Records to process below:
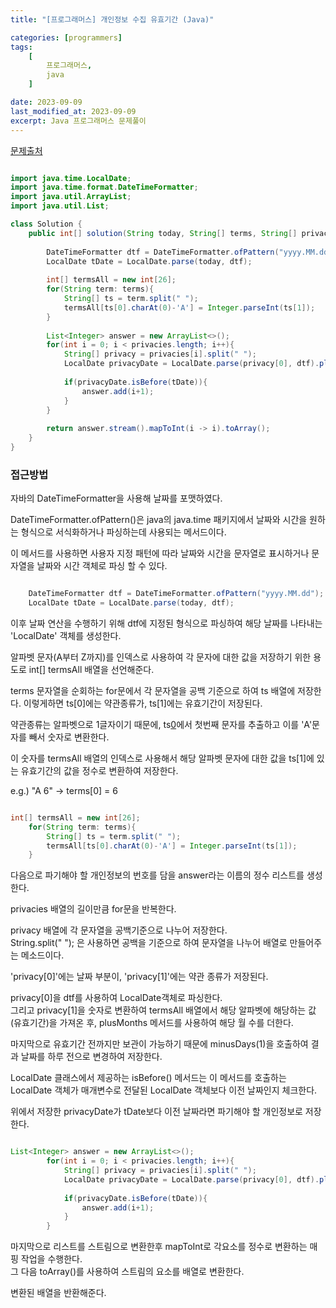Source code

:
 ```yaml
---
title: "[프로그래머스] 개인정보 수집 유효기간 (Java)"

categories: [programmers]
tags:
    [
        프로그래머스,
        java
    ]

date: 2023-09-09
last_modified_at: 2023-09-09
excerpt: Java 프로그래머스 문제풀이
---
```


<a href="https://school.programmers.co.kr/learn/courses/30/lessons/150370">문제출처</a>

```java

import java.time.LocalDate;
import java.time.format.DateTimeFormatter;
import java.util.ArrayList;
import java.util.List;

class Solution {
    public int[] solution(String today, String[] terms, String[] privacies) {
        
        DateTimeFormatter dtf = DateTimeFormatter.ofPattern("yyyy.MM.dd");
        LocalDate tDate = LocalDate.parse(today, dtf);
        
        int[] termsAll = new int[26];
        for(String term: terms){
            String[] ts = term.split(" ");
            termsAll[ts[0].charAt(0)-'A'] = Integer.parseInt(ts[1]);
        }
        
        List<Integer> answer = new ArrayList<>();
        for(int i = 0; i < privacies.length; i++){
            String[] privacy = privacies[i].split(" ");
            LocalDate privacyDate = LocalDate.parse(privacy[0], dtf).plusMonths(termsAll[privacy[1].charAt(0)-'A']).minusDays(1);
            
            if(privacyDate.isBefore(tDate)){
                answer.add(i+1);
            }
        }
        
        return answer.stream().mapToInt(i -> i).toArray();
    }
}

```

### **접근방법**

자바의 DateTimeFormatter을 사용해 날짜를 포맷하였다.

DateTimeFormatter.ofPattern()은 java의 java.time 패키지에서 날짜와 시간을 원하는 형식으로 서식화하거나 파싱하는데 사용되는 메서드이다.  

이 메서드를 사용하면 사용자 지정 패턴에 따라 날짜와 시간을 문자열로 표시하거나 문자열을 날짜와 시간 객체로 파싱 할 수 있다.  

```java

    DateTimeFormatter dtf = DateTimeFormatter.ofPattern("yyyy.MM.dd");
    LocalDate tDate = LocalDate.parse(today, dtf);

```

이후 날짜 연산을 수행하기 위해 dtf에 지정된 형식으로 파싱하여 해당 날짜를 나타내는 'LocalDate' 객체를 생성한다.  

알파벳 문자(A부터 Z까지)를 인덱스로 사용하여 각 문자에 대한 값을 저장하기 위한 용도로 int[] termsAll 배열을 선언해준다.  

terms 문자열을 순회하는 for문에서 각 문자열을 공백 기준으로 하여 ts 배열에 저장한다.
이렇게하면 ts[0]에는 약관종류가, ts[1]에는 유효기간이 저장된다.  

약관종류는 알파벳으로 1글자이기 때문에, ts[0](약관종류)에서 첫번째 문자를 추출하고 이를 'A'문자를 빼서 숫자로 변환한다.  

이 숫자를 termsAll 배열의 인덱스로 사용해서 해당 알파벳 문자에 대한 값을 ts[1]에 있는 유효기간의 값을 정수로 변환하여 저장한다.  

e.g.) "A 6" -> terms[0] = 6

```java

int[] termsAll = new int[26];
    for(String term: terms){
        String[] ts = term.split(" ");
        termsAll[ts[0].charAt(0)-'A'] = Integer.parseInt(ts[1]);
    }

```
다음으로 파기해야 할 개인정보의 번호를 담을 answer라는 이름의 정수 리스트를 생성한다.  

privacies 배열의 길이만큼 for문을 반복한다.  

privacy 배열에 각 문자열을 공백기준으로 나누어 저장한다.  
String.split(" "); 은 사용하면 공백을 기준으로 하여 문자열을 나누어 배열로 만들어주는 메소드이다.  

'privacy[0]'에는 날짜 부분이, 'privacy[1]'에는 약관 종류가 저장된다.  

privacy[0]을 dtf를 사용하여 LocalDate객체로 파싱한다.  
그리고 privacy[1]을 숫자로 변환하여 termsAll 배열에서 해당 알파벳에 해당하는 값(유효기간)을 가져온 후, plusMonths 메서드를 사용하여 해당 월 수를 더한다.  

마지막으로 유효기간 전까지만 보관이 가능하기 때문에 minusDays(1)을 호출하여 결과 날짜를 하루 전으로 변경하여 저장한다.  

LocalDate 클래스에서 제공하는 isBefore() 메서드는 이 메서드를 호출하는 LocalDate 객체가 매개변수로 전달된 LocalDate 객체보다 이전 날짜인지 체크한다.  

위에서 저장한 privacyDate가 tDate보다 이전 날짜라면 파기해야 할 개인정보로 저장한다.  

```java

List<Integer> answer = new ArrayList<>();
        for(int i = 0; i < privacies.length; i++){
            String[] privacy = privacies[i].split(" ");
            LocalDate privacyDate = LocalDate.parse(privacy[0], dtf).plusMonths(termsAll[privacy[1].charAt(0)-'A']).minusDays(1);
            
            if(privacyDate.isBefore(tDate)){
                answer.add(i+1);
            }
        }

```

마지막으로 리스트를 스트림으로 변환한후 mapToInt로 각요소를 정수로 변환하는 매핑 작업을 수행한다.  
그 다음 toArray()를 사용하여 스트림의 요소를 배열로 변환한다.  

변환된 배열을 반환해준다.  

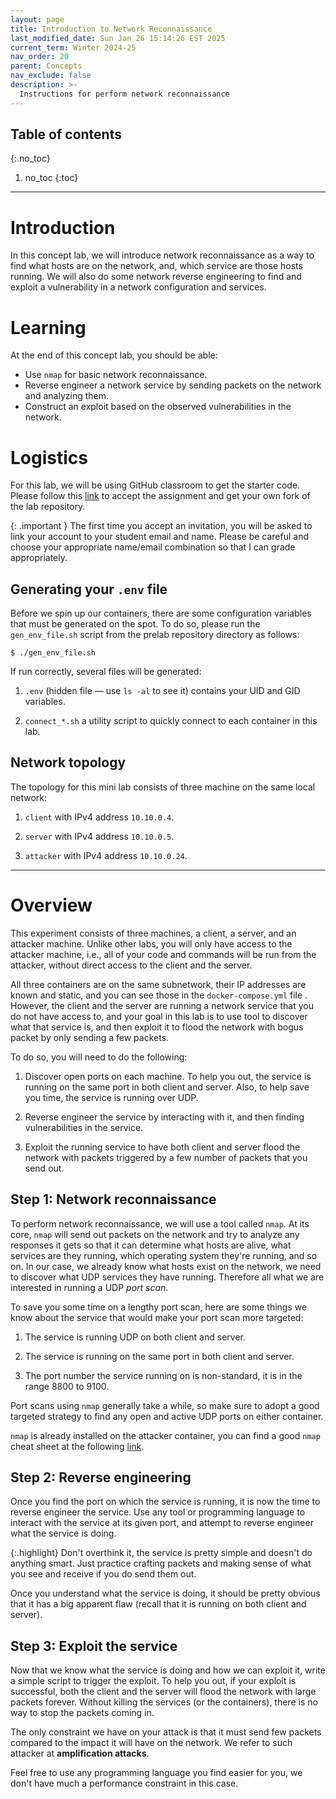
 ```yaml
---
layout: page
title: Introduction to Network Reconnaissance
last_modified_date: Sun Jan 26 15:14:26 EST 2025
current_term: Winter 2024-25
nav_order: 20
parent: Concepts
nav_exclude: false
description: >-
  Instructions for perform network reconnaissance
---
```


## Table of contents
{:.no_toc}

1. no_toc
{:toc}

---

# Introduction

In this concept lab, we will introduce network reconnaissance as a way to find
what hosts are on the network, and, which service are those hosts running. We
will also do some network reverse engineering to find and exploit a
vulnerability in a network configuration and services.

# Learning

At the end of this concept lab, you should be able:

- Use `nmap` for basic network reconnaissance.
- Reverse engineer a network service by sending packets on the network and
  analyzing them.
- Construct an exploit based on the observed vulnerabilities in the network.

# Logistics

For this lab, we will be using GitHub classroom to get the starter code. Please
follow this [link](https://moodle.rose-hulman.edu/mod/url/view.php?id=4766168)
to accept the assignment and get your own fork of the lab repository.

{: .important }
The first time you accept an invitation, you will be asked to link your account
to your student email and name. Please be careful and choose your appropriate
name/email combination so that I can grade appropriately.

## Generating your `.env` file

Before we spin up our containers, there are some configuration variables that
must be generated on the spot. To do so, please run the `gen_env_file.sh`
script from the prelab repository directory as follows:

```shell
$ ./gen_env_file.sh
```

If run correctly, several files will be generated:

1. `.env` (hidden file — use `ls -al` to see it) contains your UID and GID
   variables.

2. `connect_*.sh` a utility script to quickly connect to each container in this
   lab.

## Network topology

The topology for this mini lab consists of three machine on the same local
network:

1. `client` with IPv4 address `10.10.0.4`.

2. `server` with IPv4 address `10.10.0.5`.

3. `attacker` with IPv4 address `10.10.0.24`.

---

# Overview

This experiment consists of three machines, a client, a server, and an attacker
machine. Unlike other labs, you will only have access to the attacker machine,
i.e., all of your code and commands will be run from the attacker, without
direct access to the client and the server.

All three containers are on the same subnetwork, their IP addresses are known
and static, and you can see those in the `docker-compose.yml` file . However,
the client and the server are running a network service that you do not have
access to, and your goal in this lab is to use tool to discover what that
service is, and then exploit it to flood the network with bogus packet by only
sending a few packets.

To do so, you will need to do the following:

1. Discover open ports on each machine. To help you out, the service is running
   on the same port in both client and server. Also, to help save you time, the
   service is running over UDP.

2. Reverse engineer the service by interacting with it, and then finding
   vulnerabilities in the service.

3. Exploit the running service to have both client and server flood the network
   with packets triggered by a few number of packets that you send out.

## Step 1: Network reconnaissance

To perform network reconnaissance, we will use a tool called `nmap`. At its
core, `nmap` will send out packets on the network and try to analyze any
responses it gets so that it can determine what hosts are alive, what services
are they running, which operating system they're running, and so on. In our
case, we already know what hosts exist on the network, we need to discover what
UDP services they have running. Therefore all what we are interested in running
a UDP _port scan_.

To save you some time on a lengthy port scan, here are some things we know
about the service that would make your port scan more targeted:

1. The service is running UDP on both client and server.

2. The service is running on the same port in both client and server.

3. The port number the service running on is non-standard, it is in the range
   8800 to 9100.

Port scans using `nmap` generally take a while, so make sure to adopt a good
targeted strategy to find any open and active UDP ports on either container.

`nmap` is already installed on the attacker container, you can find a good
`nmap` cheat sheet at the following
[link](https://hackertarget.com/nmap-cheatsheet-a-quick-reference-guide/).

## Step 2: Reverse engineering

Once you find the port on which the service is running, it is now the time to
reverse engineer the service. Use any tool or programming language to interact
with the service at its given port, and attempt to reverse engineer what the
service is doing.

{:.highlight}
Don't overthink it, the service is pretty simple and doesn't do anything smart.
Just practice crafting packets and making sense of what you see and receive if you
do send them out.

Once you understand what the service is doing, it should be pretty obvious that
it has a big apparent flaw (recall that it is running on both client and
server).

## Step 3: Exploit the service

Now that we know what the service is doing and how we can exploit it, write a
simple script to trigger the exploit. To help you out, if your exploit is
successful, both the client and the server will flood the network with large
packets forever. Without killing the services (or the containers), there is no
way to stop the packets coming in.

The only constraint we have on your attack is that it must send few packets
compared to the impact it will have on the network. We refer to such attacker
at **amplification attacks**.

Feel free to use any programming language you find easier for you, we don't
have much a performance constraint in this case.


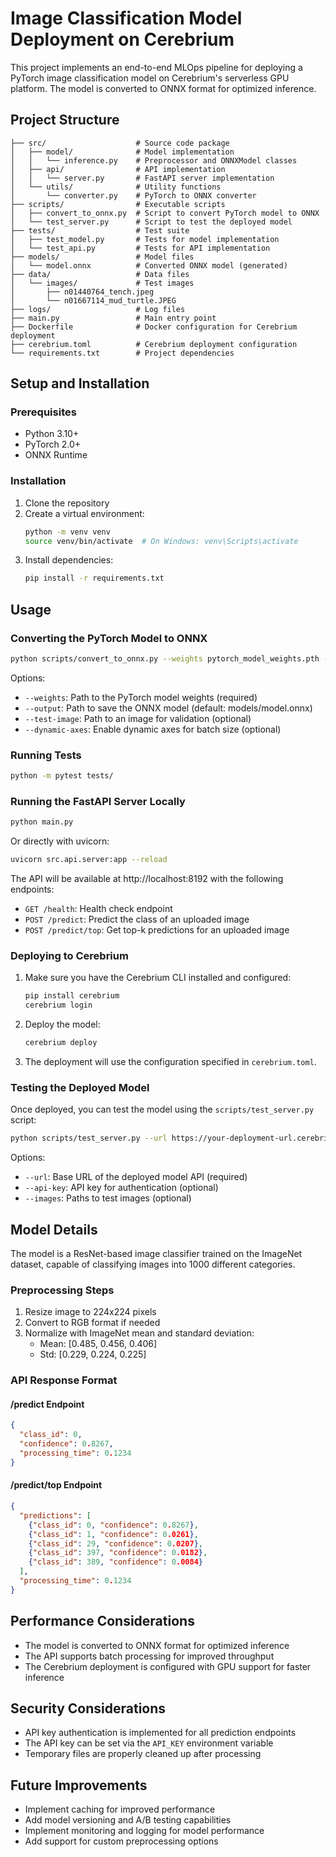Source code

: # Image Classification Model Deployment on Cerebrium

This project implements an end-to-end MLOps pipeline for deploying a PyTorch image classification model on Cerebrium's serverless GPU platform. The model is converted to ONNX format for optimized inference.

## Project Structure

```
├── src/                    # Source code package
│   ├── model/              # Model implementation
│   │   └── inference.py    # Preprocessor and ONNXModel classes
│   ├── api/                # API implementation
│   │   └── server.py       # FastAPI server implementation
│   └── utils/              # Utility functions
│       └── converter.py    # PyTorch to ONNX converter
├── scripts/                # Executable scripts
│   ├── convert_to_onnx.py  # Script to convert PyTorch model to ONNX
│   └── test_server.py      # Script to test the deployed model
├── tests/                  # Test suite
│   ├── test_model.py       # Tests for model implementation
│   └── test_api.py         # Tests for API implementation
├── models/                 # Model files
│   └── model.onnx          # Converted ONNX model (generated)
├── data/                   # Data files
│   └── images/             # Test images
│       ├── n01440764_tench.jpeg
│       └── n01667114_mud_turtle.JPEG
├── logs/                   # Log files
├── main.py                 # Main entry point
├── Dockerfile              # Docker configuration for Cerebrium deployment
├── cerebrium.toml          # Cerebrium deployment configuration
└── requirements.txt        # Project dependencies
```

## Setup and Installation

### Prerequisites

- Python 3.10+
- PyTorch 2.0+
- ONNX Runtime

### Installation

1. Clone the repository
2. Create a virtual environment:
   ```bash
   python -m venv venv
   source venv/bin/activate  # On Windows: venv\Scripts\activate
   ```
3. Install dependencies:
   ```bash
   pip install -r requirements.txt
   ```

## Usage

### Converting the PyTorch Model to ONNX

```bash
python scripts/convert_to_onnx.py --weights pytorch_model_weights.pth --output models/model.onnx --test-image data/images/n01440764_tench.jpeg
```

Options:
- `--weights`: Path to the PyTorch model weights (required)
- `--output`: Path to save the ONNX model (default: models/model.onnx)
- `--test-image`: Path to an image for validation (optional)
- `--dynamic-axes`: Enable dynamic axes for batch size (optional)

### Running Tests

```bash
python -m pytest tests/
```

### Running the FastAPI Server Locally

```bash
python main.py
```

Or directly with uvicorn:

```bash
uvicorn src.api.server:app --reload
```

The API will be available at http://localhost:8192 with the following endpoints:
- `GET /health`: Health check endpoint
- `POST /predict`: Predict the class of an uploaded image
- `POST /predict/top`: Get top-k predictions for an uploaded image

### Deploying to Cerebrium

1. Make sure you have the Cerebrium CLI installed and configured:
   ```bash
   pip install cerebrium
   cerebrium login
   ```

2. Deploy the model:
   ```bash
   cerebrium deploy
   ```

3. The deployment will use the configuration specified in `cerebrium.toml`.

### Testing the Deployed Model

Once deployed, you can test the model using the `scripts/test_server.py` script:

```bash
python scripts/test_server.py --url https://your-deployment-url.cerebrium.ai --api-key your-api-key
```

Options:
- `--url`: Base URL of the deployed model API (required)
- `--api-key`: API key for authentication (optional)
- `--images`: Paths to test images (optional)

## Model Details

The model is a ResNet-based image classifier trained on the ImageNet dataset, capable of classifying images into 1000 different categories.

### Preprocessing Steps

1. Resize image to 224x224 pixels
2. Convert to RGB format if needed
3. Normalize with ImageNet mean and standard deviation:
   - Mean: [0.485, 0.456, 0.406]
   - Std: [0.229, 0.224, 0.225]

### API Response Format

#### /predict Endpoint

```json
{
  "class_id": 0,
  "confidence": 0.8267,
  "processing_time": 0.1234
}
```

#### /predict/top Endpoint

```json
{
  "predictions": [
    {"class_id": 0, "confidence": 0.8267},
    {"class_id": 1, "confidence": 0.0261},
    {"class_id": 29, "confidence": 0.0207},
    {"class_id": 397, "confidence": 0.0182},
    {"class_id": 389, "confidence": 0.0084}
  ],
  "processing_time": 0.1234
}
```

## Performance Considerations

- The model is converted to ONNX format for optimized inference
- The API supports batch processing for improved throughput
- The Cerebrium deployment is configured with GPU support for faster inference

## Security Considerations

- API key authentication is implemented for all prediction endpoints
- The API key can be set via the `API_KEY` environment variable
- Temporary files are properly cleaned up after processing

## Future Improvements

- Implement caching for improved performance
- Add model versioning and A/B testing capabilities
- Implement monitoring and logging for model performance
- Add support for custom preprocessing options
End of Records to process.
- Task to complete -
An exact copy of the lines above, from the one containing "All three containers" through the one containing "2. Reverse engineer", is the whole of the answer.

- Written solution -
All three containers are on the same subnetwork, their IP addresses are known
and static, and you can see those in the `docker-compose.yml` file . However,
the client and the server are running a network service that you do not have
access to, and your goal in this lab is to use tool to discover what that
service is, and then exploit it to flood the network with bogus packet by only
sending a few packets.

To do so, you will need to do the following:

1. Discover open ports on each machine. To help you out, the service is running
   on the same port in both client and server. Also, to help save you time, the
   service is running over UDP.

2. Reverse engineer the service by interacting with it, and then finding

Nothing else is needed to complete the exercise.